妖怪やシャーマニズム、呪術といったものがこうした分化された社会の中でどのような意義を持つのか、各諸文化に対応した現実論だけではなく人類という一生命を含んだ地球においてどのような意義があるのかを考えてみた。

 

 

宗教のイベント化

 

 どれだけ人間が変化し多様性に富んだ生き方をするようになっても、現生人類の先祖であるクロマニヨン人から受け継いできた宗教への関心は今日においても人間の文化を為す核となっている。グローバル化が進む昨今では、本来の意味や風習を知らぬまま取り入れた形ばかりの祭事が増え、エンターテイメント化し消費される文化になりつつあることは否めない。

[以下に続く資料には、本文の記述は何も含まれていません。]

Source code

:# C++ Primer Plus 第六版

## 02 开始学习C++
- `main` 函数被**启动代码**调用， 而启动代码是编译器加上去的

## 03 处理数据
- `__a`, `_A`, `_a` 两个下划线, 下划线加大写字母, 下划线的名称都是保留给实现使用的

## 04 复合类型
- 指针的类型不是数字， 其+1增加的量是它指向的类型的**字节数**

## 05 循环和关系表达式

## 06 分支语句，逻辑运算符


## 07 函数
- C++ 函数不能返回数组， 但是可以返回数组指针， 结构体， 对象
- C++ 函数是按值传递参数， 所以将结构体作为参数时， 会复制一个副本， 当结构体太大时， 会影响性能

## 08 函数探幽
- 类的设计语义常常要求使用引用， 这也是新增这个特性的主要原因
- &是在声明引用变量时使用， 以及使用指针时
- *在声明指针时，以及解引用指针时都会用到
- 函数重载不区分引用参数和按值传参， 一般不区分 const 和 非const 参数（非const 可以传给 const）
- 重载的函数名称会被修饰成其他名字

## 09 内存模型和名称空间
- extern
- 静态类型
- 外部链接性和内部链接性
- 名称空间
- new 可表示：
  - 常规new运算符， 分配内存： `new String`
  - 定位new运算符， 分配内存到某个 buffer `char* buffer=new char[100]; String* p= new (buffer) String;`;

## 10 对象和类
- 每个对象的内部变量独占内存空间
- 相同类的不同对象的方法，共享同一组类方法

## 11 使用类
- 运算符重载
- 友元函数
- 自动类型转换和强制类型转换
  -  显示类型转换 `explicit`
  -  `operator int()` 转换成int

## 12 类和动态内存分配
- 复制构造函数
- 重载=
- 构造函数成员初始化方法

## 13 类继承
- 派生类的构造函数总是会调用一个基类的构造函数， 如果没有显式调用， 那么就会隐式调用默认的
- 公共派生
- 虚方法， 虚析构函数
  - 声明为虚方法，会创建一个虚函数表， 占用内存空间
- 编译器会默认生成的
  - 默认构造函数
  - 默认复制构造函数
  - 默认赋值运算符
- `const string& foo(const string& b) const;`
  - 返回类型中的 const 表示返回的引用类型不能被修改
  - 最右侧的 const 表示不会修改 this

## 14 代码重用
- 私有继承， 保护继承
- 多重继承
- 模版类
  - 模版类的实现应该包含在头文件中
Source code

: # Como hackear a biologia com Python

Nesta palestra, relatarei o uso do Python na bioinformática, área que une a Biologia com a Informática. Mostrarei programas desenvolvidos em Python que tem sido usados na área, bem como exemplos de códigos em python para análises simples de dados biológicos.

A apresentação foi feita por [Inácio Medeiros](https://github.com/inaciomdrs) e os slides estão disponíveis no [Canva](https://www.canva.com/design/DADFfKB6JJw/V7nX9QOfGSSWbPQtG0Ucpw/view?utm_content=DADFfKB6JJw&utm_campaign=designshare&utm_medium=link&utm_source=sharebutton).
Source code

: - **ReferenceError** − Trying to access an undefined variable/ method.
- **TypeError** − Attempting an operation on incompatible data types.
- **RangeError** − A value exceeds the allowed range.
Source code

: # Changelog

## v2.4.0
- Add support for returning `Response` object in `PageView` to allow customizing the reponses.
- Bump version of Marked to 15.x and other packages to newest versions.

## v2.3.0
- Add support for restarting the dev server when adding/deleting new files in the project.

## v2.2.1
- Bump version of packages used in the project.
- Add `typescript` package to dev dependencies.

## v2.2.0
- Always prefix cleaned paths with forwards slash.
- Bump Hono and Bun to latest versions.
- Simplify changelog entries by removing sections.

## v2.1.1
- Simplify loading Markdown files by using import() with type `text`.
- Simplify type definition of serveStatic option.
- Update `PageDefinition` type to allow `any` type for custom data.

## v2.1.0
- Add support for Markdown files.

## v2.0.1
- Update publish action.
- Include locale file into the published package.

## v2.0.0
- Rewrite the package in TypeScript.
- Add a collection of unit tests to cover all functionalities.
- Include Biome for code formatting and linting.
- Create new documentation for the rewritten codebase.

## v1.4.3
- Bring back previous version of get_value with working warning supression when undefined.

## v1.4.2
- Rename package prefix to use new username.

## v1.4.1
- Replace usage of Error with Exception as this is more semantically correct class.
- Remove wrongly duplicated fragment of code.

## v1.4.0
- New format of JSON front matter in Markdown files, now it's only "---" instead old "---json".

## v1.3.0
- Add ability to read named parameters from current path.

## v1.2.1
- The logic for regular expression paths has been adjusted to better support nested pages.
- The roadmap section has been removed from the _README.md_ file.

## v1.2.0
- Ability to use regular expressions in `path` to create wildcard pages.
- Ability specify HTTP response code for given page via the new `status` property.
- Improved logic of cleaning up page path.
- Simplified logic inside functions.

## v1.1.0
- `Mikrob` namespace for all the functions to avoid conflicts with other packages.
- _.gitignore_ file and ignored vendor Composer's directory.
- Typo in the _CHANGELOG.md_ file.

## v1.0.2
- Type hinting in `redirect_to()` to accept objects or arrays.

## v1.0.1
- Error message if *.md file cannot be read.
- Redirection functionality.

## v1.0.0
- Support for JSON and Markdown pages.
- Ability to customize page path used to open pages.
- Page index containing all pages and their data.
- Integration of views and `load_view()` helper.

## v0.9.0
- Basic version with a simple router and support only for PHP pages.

特に日本では多種の宗教祭事が入り混じった特殊な環境下で、文化の出どころを問う暇もないくらい日々何かしらの「イベント」が発生しているのだ。元来シャーマニズムや呪術といった儀礼を纏い重んじられていた意義は消失し、それらは付属品であくまで「ポーズ」として残されているだけである。いや、ポーズとしてでも残されていればまだ良い方といえるのかもしれない。

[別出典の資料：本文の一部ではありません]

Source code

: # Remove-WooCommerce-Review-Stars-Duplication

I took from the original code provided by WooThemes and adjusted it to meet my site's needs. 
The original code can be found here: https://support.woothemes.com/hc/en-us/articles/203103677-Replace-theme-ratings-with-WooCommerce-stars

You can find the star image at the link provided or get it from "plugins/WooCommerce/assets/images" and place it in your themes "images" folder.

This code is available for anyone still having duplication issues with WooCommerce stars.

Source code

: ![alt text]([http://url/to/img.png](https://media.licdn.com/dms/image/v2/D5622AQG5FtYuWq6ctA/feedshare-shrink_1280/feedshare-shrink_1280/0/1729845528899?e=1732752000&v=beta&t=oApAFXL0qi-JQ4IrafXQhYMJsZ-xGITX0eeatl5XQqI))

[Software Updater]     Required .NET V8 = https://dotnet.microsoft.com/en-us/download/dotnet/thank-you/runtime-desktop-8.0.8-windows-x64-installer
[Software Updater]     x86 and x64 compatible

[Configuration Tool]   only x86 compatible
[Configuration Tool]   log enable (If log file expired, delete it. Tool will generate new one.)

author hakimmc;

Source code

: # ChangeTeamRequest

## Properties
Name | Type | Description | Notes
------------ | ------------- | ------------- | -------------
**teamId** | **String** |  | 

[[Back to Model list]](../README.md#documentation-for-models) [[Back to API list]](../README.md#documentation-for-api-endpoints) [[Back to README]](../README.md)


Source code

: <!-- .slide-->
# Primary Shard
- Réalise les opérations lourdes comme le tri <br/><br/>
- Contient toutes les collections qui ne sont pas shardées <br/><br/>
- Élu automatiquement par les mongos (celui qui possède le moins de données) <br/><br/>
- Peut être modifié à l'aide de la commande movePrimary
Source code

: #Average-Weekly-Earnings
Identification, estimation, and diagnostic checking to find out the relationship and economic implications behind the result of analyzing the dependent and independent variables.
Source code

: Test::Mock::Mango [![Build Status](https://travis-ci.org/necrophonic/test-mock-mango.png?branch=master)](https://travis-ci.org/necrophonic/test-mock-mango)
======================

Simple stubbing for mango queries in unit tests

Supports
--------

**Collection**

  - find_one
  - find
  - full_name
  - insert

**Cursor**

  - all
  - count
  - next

イベント・エンターテイメント化された儀礼の多くは資本主義による経済的成長や発展のために拵えられたものであり、人々はそれを薄々感じながらも未だに多くの祭事にこだわるのは一体なぜなのだろうか。そうした背景に焦点を当ててみると、妖怪やシャーマニズム、呪術の文化が形を変えても今日に残る一つ目の意義を見出せるのではないかと考えた。

 

 日本で一年を通して行われる主な祭事を振り返る。正月、節分、バレンタイン、桃の節句、お彼岸、ホワイトデー、端午の節句、七夕、お盆、お彼岸、ハロウィン、クリスマス、冬至…。

改めて挙げてみると毎月ここまで何かしらがの行事が控えているというのも大層なことであり、様々な宗教や風習のカミ・精霊に祈り、死者を送り迎えする日本人の精神構造は不思議なものだと思わずにはいられない。

 

この年中行事からわかることは、

どれだけ人類が近代化しても、生死に関しての祈念や願望成就が非常に重要な意味を持ち続けているという点だ。直接的なカミや精霊の信仰ではなくとも、祈る行為を何かしらの形で続けることに意味があり、自らや親族が護られ安寧が訪れることをどこかで期待している、ということだ。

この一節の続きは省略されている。